(Beginning of SOURCE RECORDS)

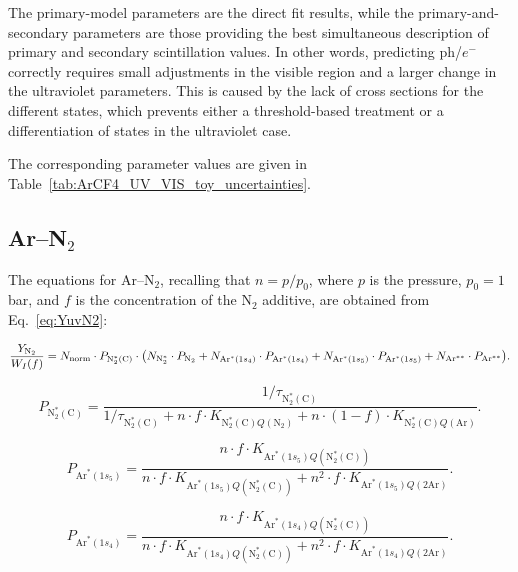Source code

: \documentclass[12pt,a4paper]{article}
\newcommand{\N}{\mathrm{N}}
\newcommand{\Ar}{\mathrm{Ar}}
\newcommand{\NC}{\mathrm{N}_2^*(\mathrm{C})}
\newcommand{\norma}{\mathrm{norm}}
\DeclareRobustCommand{\ArOneSFour}{\ensuremath{\mathrm{Ar}^*(1s_4)}}
\DeclareRobustCommand{\ArOneSFive}{\ensuremath{\mathrm{Ar}^*(1s_5)}}
\begin{document}
The primary-model parameters are the direct fit results, while the primary-and-secondary parameters are those providing the best simultaneous description of primary and secondary scintillation values. In other words, predicting ph/$e^-$ correctly requires small adjustments in the visible region and a larger change in the ultraviolet parameters. This is caused by the lack of cross sections for the different states, which prevents either a threshold-based treatment or a differentiation of states in the ultraviolet case.

The corresponding parameter values are given in Table~\ref{tab:ArCF4_UV_VIS_toy_uncertainties}.




\subsection{Ar--N$_2$}

The equations for Ar--N$_2$, recalling that $n=p/p_0$, where $p$ is the pressure, $p_0=1$ bar, and $f$ is the concentration of the $\N_2$ additive, are obtained from Eq.~\ref{eq:YuvN2}:

\begin{equation*}
    \frac{Y_{\N_2}}{W_I(f)}
    =
    {N_{\norma}}
    \cdot
    P_{\NC}
    \cdot
    \pqty{
      N_{\N_2^*}\cdot P_{\N_2}
      +
      N_{\ArOneSFour}\cdot P_{\ArOneSFour}
      +
      N_{\ArOneSFive}\cdot P_{\ArOneSFive}
      + N_{\Ar^{**}} \cdot P_{\Ar^{**}}
    }.
\end{equation*}

\begin{equation}
    P_{\NC}
    =
    \frac{1/\tau_{\NC}}{
    1/\tau_{\NC}
    +
    n \cdot f \cdot K_{\NC Q(\N_2)}
    +
    n \cdot (1-f) \cdot K_{\NC Q(\Ar)}}.
\end{equation}

\begin{equation}
    P_{\ArOneSFive}
    =
    \frac{n \cdot f \cdot K_{\ArOneSFive Q(\NC)}}{
    n \cdot f \cdot K_{\ArOneSFive Q(\NC)}
    +
    n^2 \cdot f \cdot K_{\ArOneSFive Q(2\Ar)}}.
\end{equation}

\begin{equation}
    P_{\ArOneSFour}
    =
    \frac{n \cdot f \cdot K_{\ArOneSFour Q(\NC)}}{
    n \cdot f \cdot K_{\ArOneSFour Q(\NC)}
    +
    n^2 \cdot f \cdot K_{\ArOneSFour Q(2\Ar)}}.
\end{equation}
\end{document}
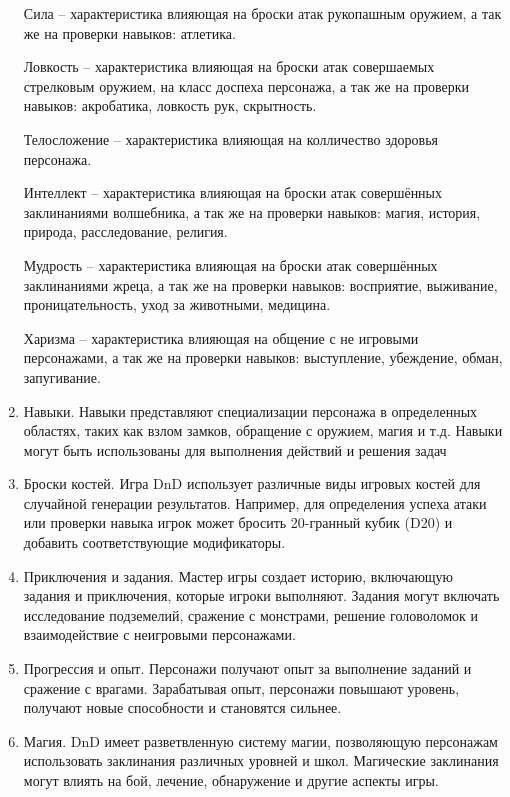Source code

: \begin{enumerate}
			Сила -- характеристика влияющая на броски атак рукопашным оружием, а так же на проверки навыков: атлетика.
			
			Ловкость -- характеристика влияющая на броски атак совершаемых стрелковым оружием, на класс доспеха персонажа, а так же на проверки навыков: акробатика, ловкость рук, скрытность.
			 
			Телосложение -- характеристика влияющая на колличество здоровья персонажа.
			
			Интеллект -- характеристика влияющая на броски атак совершённых заклинаниями волшебника, а так же на проверки навыков: магия, история, природа, расследование, религия.
			
			Мудрость -- характеристика влияющая на броски атак  совершённых заклинаниями жреца, а так же на проверки навыков: восприятие, выживание, проницательность, уход за животными, медицина.
			 
			Харизма -- характеристика влияющая на общение с не игровыми персонажами, а так же на проверки навыков: выступление, убеждение, обман, запугивание.
			 
		\item Навыки. Навыки представляют специализации персонажа в определенных областях, таких как взлом замков, обращение с оружием, магия и т.д. Навыки могут быть использованы для выполнения действий и решения задач
		\item Броски костей.
			 Игра DnD использует различные виды игровых костей для случайной генерации результатов. Например, для определения успеха атаки или проверки навыка игрок может бросить 20-гранный кубик (D20) и добавить соответствующие модификаторы.
		\item Приключения и задания.
			 Мастер игры создает историю, включающую задания и приключения, которые игроки выполняют. Задания могут включать исследование подземелий, сражение с монстрами, решение головоломок и взаимодействие с неигровыми персонажами.
		\item Прогрессия и опыт.
			Персонажи получают опыт за выполнение заданий и сражение с врагами. Зарабатывая опыт, персонажи повышают уровень, получают новые способности и становятся сильнее.
		\item Магия.
			DnD имеет разветвленную систему магии, позволяющую персонажам использовать заклинания различных уровней и школ. Магические заклинания могут влиять на бой, лечение, обнаружение и другие аспекты игры.
	\end{enumerate}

(End of SOURCE RECORDS)

Within the entries above, find the string "задания" and return each line that holds it.

		\item Приключения и задания.
			 Мастер игры создает историю, включающую задания и приключения, которые игроки выполняют. Задания могут включать исследование подземелий, сражение с монстрами, решение головоломок и взаимодействие с неигровыми персонажами.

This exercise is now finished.